For what is all too often forgotten is the manner in which terrorist groups interact, and feed on and off each other. That is one reason the European Union was silly in terms of its own interests, let alone morally deficient, when they told me that, with limited funds to deal with terrorism, they – or at least some countries about whom I had complained – were concentrating on Islamic terrorism and gave low priority to dealing with Tiger terrorists. I believe more countries than previously have now learned how dangerous the Tigers could be, which is why there is greater pressure on them in more countries than previously.
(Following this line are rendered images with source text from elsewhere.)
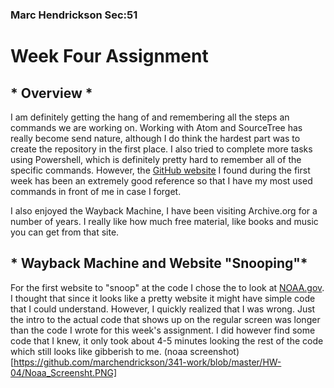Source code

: ### Marc Hendrickson  Sec:51

# **Week Four Assignment**

## * Overview *

I am definitely getting the hang of and remembering all the steps an commands we
 are working on. Working with Atom and SourceTree has really become send nature,
 although I do think the hardest part was to create the repository in the first
 place. I also tried to complete more tasks using Powershell, which is
 definitely pretty hard to remember all of the specific commands. However, the
 [GitHub website](https://github.com/PowerShell/PowerShell/blob/master/docs/learning-powershell/powershell-beginners-guide.md)
 I found during the first week has been an extremely good reference so that I
 have my most used commands in front of me in case I forget.

 I also enjoyed the Wayback Machine, I have been visiting Archive.org for a
 number of years. I really like how much free material, like books and music
  you can get from that site.

## * Wayback Machine and Website "Snooping"*

For the first website to "snoop" at the code I chose the to look at
[NOAA.gov](http://www.noaa.gov). I thought that since it looks like a pretty
website it might have simple code that I could understand. However, I quickly
realized that I was wrong. Just the intro to the actual code that shows up on
the regular screen was longer than the code I wrote for this week's assignment.
I did however find some code that I knew, it only took about 4-5 minutes looking
the rest of the code which still looks like gibberish to me. (noaa screenshot)[https://github.com/marchendrickson/341-work/blob/master/HW-04/Noaa_Screensht.PNG]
But that makes it all the sadder that in Britain and the United States politicians are playing to the agenda of those who previously financed terrorists, almost as though they would not mind if we had once again to face a terrorist problem, which they have no reason to think could ever affect themselves adversely.

But terrorism is no longer restricted. We saw how Al Qaeda, used initially by the Americans to combat the Soviets, was also training terrorists for Kashmir. This was not taken seriously until it started to attack America too. Similarly India suffered from Tiger terrorism, not only in the appalling murder of Rajiv Gandhi, but also in the gang warfare that hit the streets of Tamilnadu. That is why Jayalalitha has continued firm in her criticism of the Tigers, even though recent political developments have led to her seeming to support the agenda of those who want to revive the Tigers. Given how corrosive Tiger influence in Tamilnadu has been though, I have no doubt that positive engagement with her will ensure that terrorism will not be granted support there.

Norway recently, along with the Netherlands, has taken steps to limit the activities of more extreme terrorists. The present incidents should however encourage them to try to eliminate all terrorism, and control those who fund terrorism or encourage it. Thorough investigation is of course necessary to establish the rationale and the methods of those who perpetrated the two incidents that occurred. But remedial action should not be confined to those responsible for these, since we all need to be constantly vigilant, relentlessly aware of the enormities perpetrated by those who justify their own viciousness through recourse to emotion not reason. All countries should realize that they cannot continue to indulge those who emphasize their own agendas, rather than the rules that facilitate social interaction, and they should also realize that when they privilege their own agendas above such rules, when they pervert those rules and take matters into their own hands because of private predilections, they are encouraging the type of anarchy that has now hit Norway so hard.